A while ago, the news showed the Pope participating in a Drive-by. It didn’t involve gun shots or a high-speed getaway but rather a prayer, a kiss and a blessing.
Along a road the Pope was expected to be travelling, the family of a young woman set up posters requesting he stop and pray. Click here to watch the highly charged 30-second video clip that shows the Pope pull over, get out of his car and bless the woman. The surrounding family and friends stand alongside in excited, jubilant disbelief.
We too have been the subjects of drive-by blessings except in our case they were uninvited.
Our first drive-by took place in the spectacular Seville Cathedral. My husband and our middle son, were geekishly walking around the cavernous building listening to the auditory guide. I pushed S around in his wheelchair and prayed, whilst listening to the echoing heels and soaking in the beauty of a large stained glass window.
S was listening to music leaking out of the speakers in his headrest when a Spanish women approached and, in English, asked me for directions to a specific Chapel. As I examined her map she looked down and smiled. I pointed out where we were and the location of the chapel in the room. Instead of walking away she hastily crossed my son’s forehead with her thumb, spoke a prayer in a language I didn’t understand and smiled, before making her leave. It was all over before I knew what had happened.
More recently we visited Salisbury Cathedral as a family. Most of the time my husband was pushing our eldest around in his wheelchair while reading the plaques decorating the church and I helped his brother with the children’s activity sheet.

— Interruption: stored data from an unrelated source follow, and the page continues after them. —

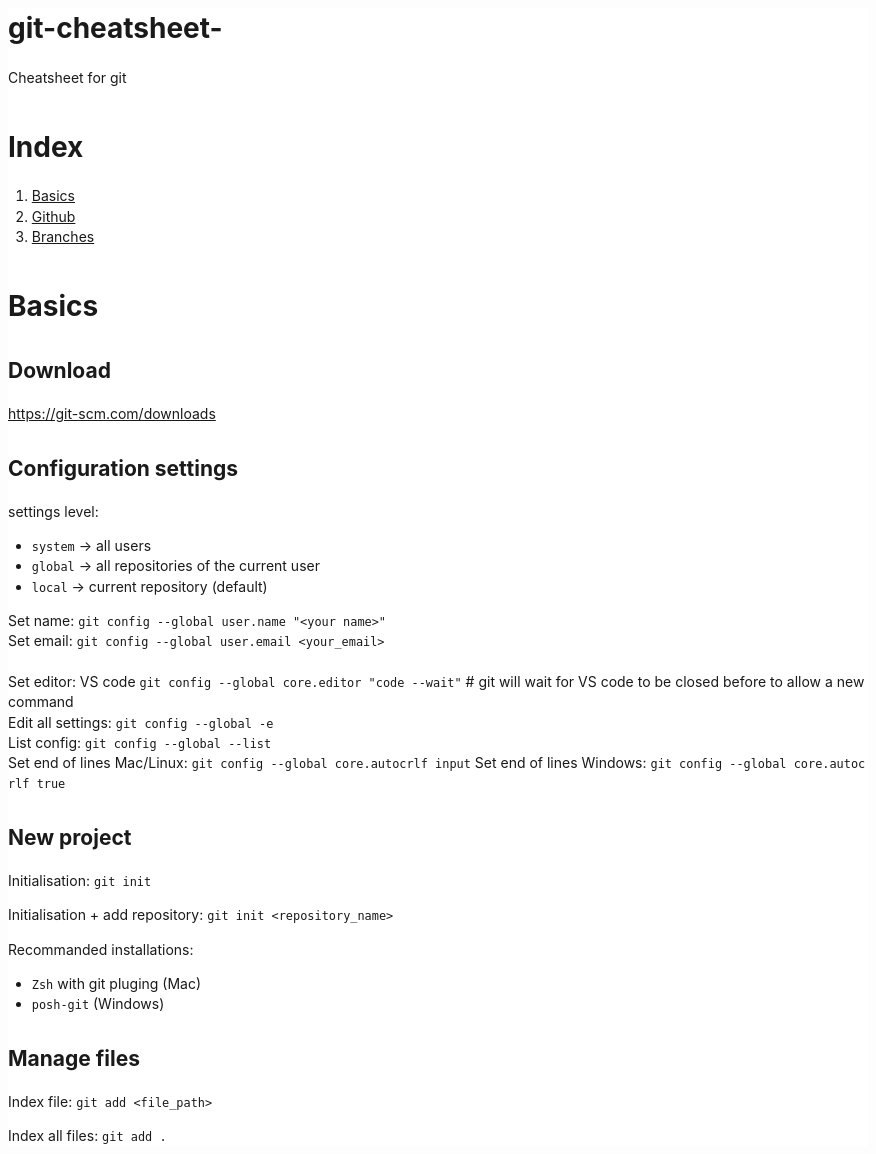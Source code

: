 # git-cheatsheet-
Cheatsheet for git

# Index
1. [Basics](#basic)
2. [Github](#github)
3. [Branches](#branches)


# Basics

## Download

https://git-scm.com/downloads


## Configuration settings

settings level:
- `system` -> all users
- `global` -> all repositories of the current user
- `local` -> current repository (default)

Set name: `git config --global user.name "<your name>"`\
Set email: `git config --global user.email <your_email>`\
\
Set editor: VS code `git config --global core.editor "code --wait"`  # git will wait for VS code to be closed before to allow a new command\
Edit all settings: `git config --global -e`\
List config: `git config --global --list`\
Set end of lines Mac/Linux: `git config --global core.autocrlf input`
Set end of lines Windows: `git config --global core.autocrlf true`


## New project

Initialisation: `git init`

Initialisation + add repository: `git init <repository_name>`

Recommanded installations: 
- `Zsh` with git pluging (Mac)
- `posh-git` (Windows)

## Manage files

Index file:  `git add <file_path>`

Index all files:  `git add .`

Then, a kind lady in a long navy dress and clerical collar approached my husband and son. She bent low, placed her hand on S’s head and said a prayer of blessing on him. As she walked away my husband thought of all the things he wished he had said including,
“Don’t worry about him, he’s fine, but if you could pray for me, that’d be great.”

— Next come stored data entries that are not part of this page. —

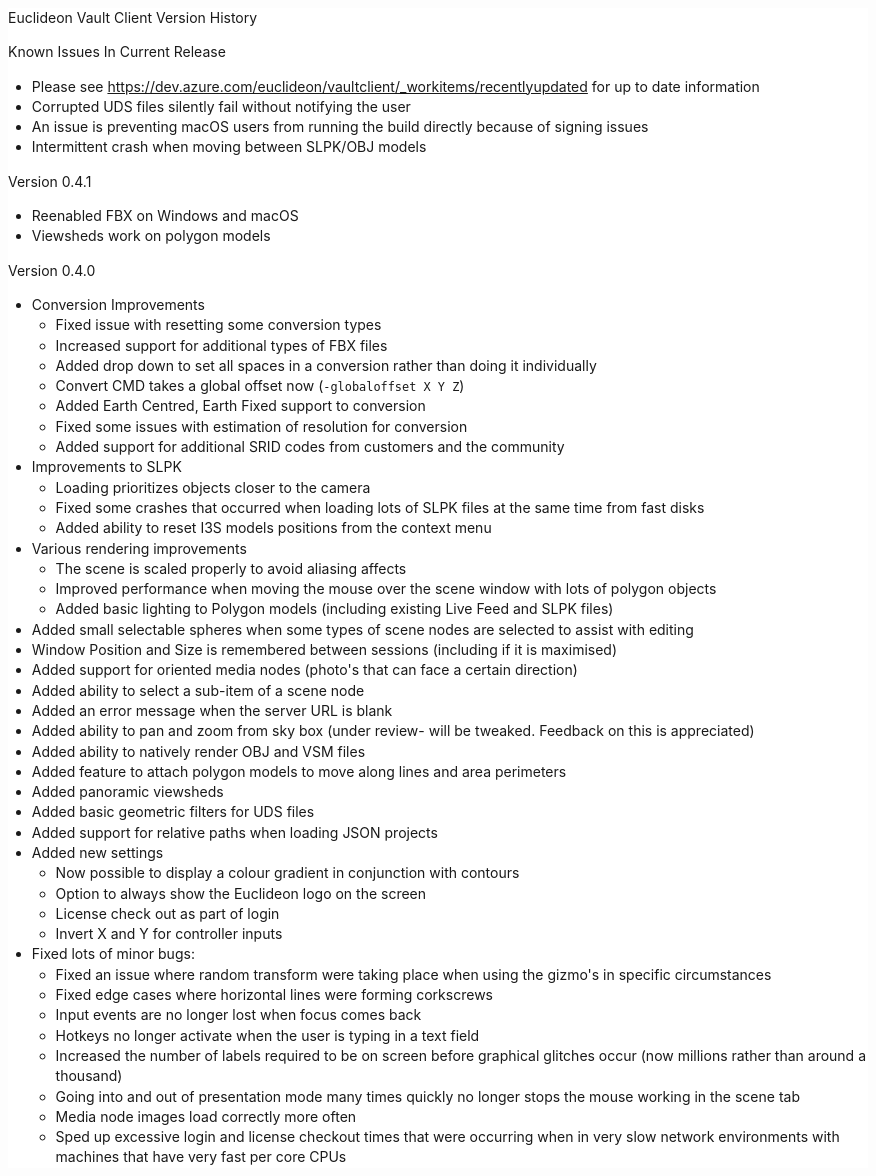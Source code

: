 Euclideon Vault Client Version History

Known Issues In Current Release
  - Please see https://dev.azure.com/euclideon/vaultclient/_workitems/recentlyupdated for up to date information
  - Corrupted UDS files silently fail without notifying the user
  - An issue is preventing macOS users from running the build directly because of signing issues
  - Intermittent crash when moving between SLPK/OBJ models

Version 0.4.1
  - Reenabled FBX on Windows and macOS
  - Viewsheds work on polygon models

Version 0.4.0
  - Conversion Improvements
    - Fixed issue with resetting some conversion types
    - Increased support for additional types of FBX files
    - Added drop down to set all spaces in a conversion rather than doing it individually
    - Convert CMD takes a global offset now (`-globaloffset X Y Z`)
    - Added Earth Centred, Earth Fixed support to conversion
    - Fixed some issues with estimation of resolution for conversion
    - Added support for additional SRID codes from customers and the community
  - Improvements to SLPK
    - Loading prioritizes objects closer to the camera
    - Fixed some crashes that occurred when loading lots of SLPK files at the same time from fast disks
    - Added ability to reset I3S models positions from the context menu
  - Various rendering improvements
    - The scene is scaled properly to avoid aliasing affects
    - Improved performance when moving the mouse over the scene window with lots of polygon objects
    - Added basic lighting to Polygon models (including existing Live Feed and SLPK files)
  - Added small selectable spheres when some types of scene nodes are selected to assist with editing
  - Window Position and Size is remembered between sessions (including if it is maximised)
  - Added support for oriented media nodes (photo's that can face a certain direction)
  - Added ability to select a sub-item of a scene node
  - Added an error message when the server URL is blank
  - Added ability to pan and zoom from sky box (under review- will be tweaked. Feedback on this is appreciated)
  - Added ability to natively render OBJ and VSM files
  - Added feature to attach polygon models to move along lines and area perimeters
  - Added panoramic viewsheds
  - Added basic geometric filters for UDS files
  - Added support for relative paths when loading JSON projects
  - Added new settings
    - Now possible to display a colour gradient in conjunction with contours
    - Option to always show the Euclideon logo on the screen
    - License check out as part of login
    - Invert X and Y for controller inputs
  - Fixed lots of minor bugs:
    - Fixed an issue where random transform were taking place when using the gizmo's in specific circumstances
    - Fixed edge cases where horizontal lines were forming corkscrews
    - Input events are no longer lost when focus comes back
    - Hotkeys no longer activate when the user is typing in a text field
    - Increased the number of labels required to be on screen before graphical glitches occur (now millions rather than around a thousand)
    - Going into and out of presentation mode many times quickly no longer stops the mouse working in the scene tab
    - Media node images load correctly more often
    - Sped up excessive login and license checkout times that were occurring when in very slow network environments with machines that have very fast per core CPUs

As I pondered each Drive-by prayer I decided something wasn’t right. I believe prayer opens us up to seeing things the way God sees them and invites him into our world. But a drive-by prayer for a person who is disabled has a very disturbing underlying assumption. In churches packed with people, the two women who prayed for my son thought he needed prayer more than anyone else.
If you want to focus on our son’s physical issues, then they are right. I guess if he was in a hospital, I would expect a doctor to see him as most likely in need of attention. He has more than his fair share of trials, has multiple medications, diagnoses and faces physical complications daily.
When it comes to his relationship with God, S is perfect. He doesn’t sin and he won’t make choices that squeeze God’s hope and love out of his life. When he gets to heaven he won’t need to let go of stuff that’s holding him back. He won’t need his spirit to be transformed in order to fit into the perfection of heaven because spiritually he already is perfect.
A long time ago a guy called Samuel was choosing a King for Israel and struggling with a similar issue. God said to him,
“The Lord does not look at the things people look at. People look at the outward appearance, but the Lord looks at the heart.” Samuel 16v7
I hope that one day instead of seeing my son’s frailty and seemingly physical imperfections, I go to an ornate church and I’m approached by a kind person keen to pray for me. That someone sees past my working legs and capable arms to realise that I am the one most in need of prayer for my breaking heart and spluttering spiritual health.
If you pray for my son, thank you. Keep in mind though that he doesn’t need forgiveness and spiritually wholeness, it’s the rest of us that do.